Today we have naming of parts. Yesterday,
We had daily cleaning. And tomorrow morning,
We shall have what to do after firing. But to-day,
Today we have naming of parts. Japonica
Glistens like coral in all of the neighbouring gardens,
And today we have naming of parts.
(Naming of Parts, Henry Reed, 1942)
It is not difficult to establish by casual reading that there are almost as many ways of using crucial terms like calibration and validation in ABM as there are actual instances of their use. This creates several damaging problems for scientific progress in the field. Firstly, when two different researchers both say they “validated” their ABMs they may mean different specific scientific activities. This makes it hard for readers to evaluate research generally, particularly if researchers assume that it is obvious what their terms mean (rather than explaining explicitly what they did in their analysis). Secondly, based on this, each researcher may feel that the other has not really validated their ABM but has instead done something to which a different name should more properly be given. This compounds the possible confusion in debate. Thirdly, there is a danger that researchers may rhetorically favour (perhaps unconsciously) uses that, for example, make their research sound more robustly empirical than it actually is. For example, validation is sometimes used to mean consistency with stylised facts (rather than, say, correspondence with a specific time series according to some formal measure). But we often have no way of telling what the status of the presented stylised facts is. Are they an effective summary of what is known in a field? Are they the facts on which most researchers agree or for which the available data presents the clearest picture? (Less reputably, can readers be confident that they were not selected for presentation because of their correspondence?) Fourthly, because these terms are used differently by different researchers it is possible that valuable scientific activities that “should” have agreed labels will “slip down the terminological cracks” (either for the individual or for the ABM community generally). Apart from clear labels avoiding confusion for others, they may help to avoid confusion for you too!

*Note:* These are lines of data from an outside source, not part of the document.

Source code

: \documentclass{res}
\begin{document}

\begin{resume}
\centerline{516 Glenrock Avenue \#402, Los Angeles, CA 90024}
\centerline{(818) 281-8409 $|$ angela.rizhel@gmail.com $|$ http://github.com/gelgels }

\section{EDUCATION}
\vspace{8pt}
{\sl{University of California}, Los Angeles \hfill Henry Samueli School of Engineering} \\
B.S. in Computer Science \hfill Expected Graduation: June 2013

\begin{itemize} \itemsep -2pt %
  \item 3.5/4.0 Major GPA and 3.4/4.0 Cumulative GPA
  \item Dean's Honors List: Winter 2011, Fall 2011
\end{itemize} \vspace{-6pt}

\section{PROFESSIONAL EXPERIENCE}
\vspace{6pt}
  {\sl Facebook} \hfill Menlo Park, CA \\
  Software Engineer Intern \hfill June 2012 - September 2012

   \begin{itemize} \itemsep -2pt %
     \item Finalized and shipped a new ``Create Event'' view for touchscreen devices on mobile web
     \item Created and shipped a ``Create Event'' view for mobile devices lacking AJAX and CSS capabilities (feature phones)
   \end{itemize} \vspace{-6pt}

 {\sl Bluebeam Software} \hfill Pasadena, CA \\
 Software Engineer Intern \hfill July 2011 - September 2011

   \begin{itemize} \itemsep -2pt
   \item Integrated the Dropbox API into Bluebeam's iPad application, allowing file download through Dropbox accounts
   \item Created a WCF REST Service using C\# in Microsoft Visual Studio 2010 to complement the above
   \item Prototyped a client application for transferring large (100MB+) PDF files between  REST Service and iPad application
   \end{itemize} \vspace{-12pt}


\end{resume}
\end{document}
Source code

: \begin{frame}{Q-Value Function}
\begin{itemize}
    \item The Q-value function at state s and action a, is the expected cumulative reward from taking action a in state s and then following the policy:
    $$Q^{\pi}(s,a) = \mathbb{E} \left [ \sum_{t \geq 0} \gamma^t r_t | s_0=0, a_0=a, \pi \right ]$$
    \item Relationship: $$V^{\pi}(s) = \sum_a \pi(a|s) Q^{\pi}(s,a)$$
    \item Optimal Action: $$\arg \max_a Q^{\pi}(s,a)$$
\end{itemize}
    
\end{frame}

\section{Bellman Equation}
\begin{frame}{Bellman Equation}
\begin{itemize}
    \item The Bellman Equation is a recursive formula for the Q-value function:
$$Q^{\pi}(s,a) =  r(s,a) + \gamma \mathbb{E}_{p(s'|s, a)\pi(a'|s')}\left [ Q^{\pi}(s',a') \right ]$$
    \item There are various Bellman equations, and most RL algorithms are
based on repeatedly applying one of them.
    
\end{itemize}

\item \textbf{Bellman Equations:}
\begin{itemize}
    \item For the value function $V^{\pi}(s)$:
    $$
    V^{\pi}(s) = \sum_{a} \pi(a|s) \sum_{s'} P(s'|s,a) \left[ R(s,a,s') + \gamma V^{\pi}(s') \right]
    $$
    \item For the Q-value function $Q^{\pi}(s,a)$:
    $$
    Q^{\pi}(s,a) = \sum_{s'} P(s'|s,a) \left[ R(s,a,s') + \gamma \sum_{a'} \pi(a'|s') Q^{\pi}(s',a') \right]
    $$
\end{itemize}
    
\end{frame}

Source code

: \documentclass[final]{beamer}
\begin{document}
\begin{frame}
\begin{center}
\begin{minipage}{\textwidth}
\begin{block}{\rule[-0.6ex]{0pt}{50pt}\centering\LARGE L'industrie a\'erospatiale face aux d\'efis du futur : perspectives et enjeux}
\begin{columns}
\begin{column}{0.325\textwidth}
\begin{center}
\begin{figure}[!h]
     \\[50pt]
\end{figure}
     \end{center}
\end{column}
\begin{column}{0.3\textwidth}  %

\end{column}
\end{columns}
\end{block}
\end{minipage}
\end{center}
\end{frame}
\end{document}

But apart from these problems (and there may be others but these are not the main thrust of my argument here) there is also a potential impasse. There simply doesn’t seem to be any value in arguing about what the “correct” meaning of validation (for example) should be. Because these are merely labels there is no objective way to resolve this issue. Further, even if we undertook to agree the terminology collectively, each individual would tend to argue for their own interpretation without solid grounds (because there are none to be had) and any collective decision would probably therefore be unenforceable. If we decide to invent arbitrary new terminology from scratch we not only run the risk of adding to the existing confusion of terms (rather than reducing it) but it is also quite likely that everyone will find the new terms unhelpful.
Unfortunately, however, we probably cannot do without labels for these scientific activities involved in quality controlling ABMs. If we had to describe everything we did without any technical shorthand, presenting research might well become impossibly unwieldy.
My proposed solution is therefore to invent terms from scratch (so we don’t end up arguing about our different customary usages to no purpose) but to do so on the basis of actual scientific practices reported in published research. For example, we might call the comparison of corresponding real and simulated data (which at least has the endorsement of the much used Gilbert and Troitzsch 2005 – see pp. 15-19 – to be referred to as validation) CORAS – Comparison Of Real And Simulated. Similarly, assigning values to parameters given the assumptions of model “structures” might be called PANV – Parameters Assigned Numerical Values.
It is very important to be clear what the intention is here. Naming cannot solve scientific problems or disagreements. (Indeed, failure to grasp this may well be why our terminology is currently so muddled as people try to get their different positions through “on the nod”.) For example, if we do not believe that correspondence with stylised facts and comparison measures on time series have equivalent scientific status then we will have to agree distinct labels for them and have the debate about their respective value separately. Perhaps the former could be called COSF – Comparison Of Stylised Facts. But it seems plainly easier to describe specific scientific activities accurately and then find labels for them than to have to wade through the existing marsh of ambiguous terminology and try to extract the associated science. An example of a practice which does not seem to have even one generally agreed label (and therefore seems to be neglected in ABM as a practice) is JAMS – Justifying A Model Structure. (Why are your agents adaptive rather than habitual or rational? Why do they mix randomly rather than in social networks?)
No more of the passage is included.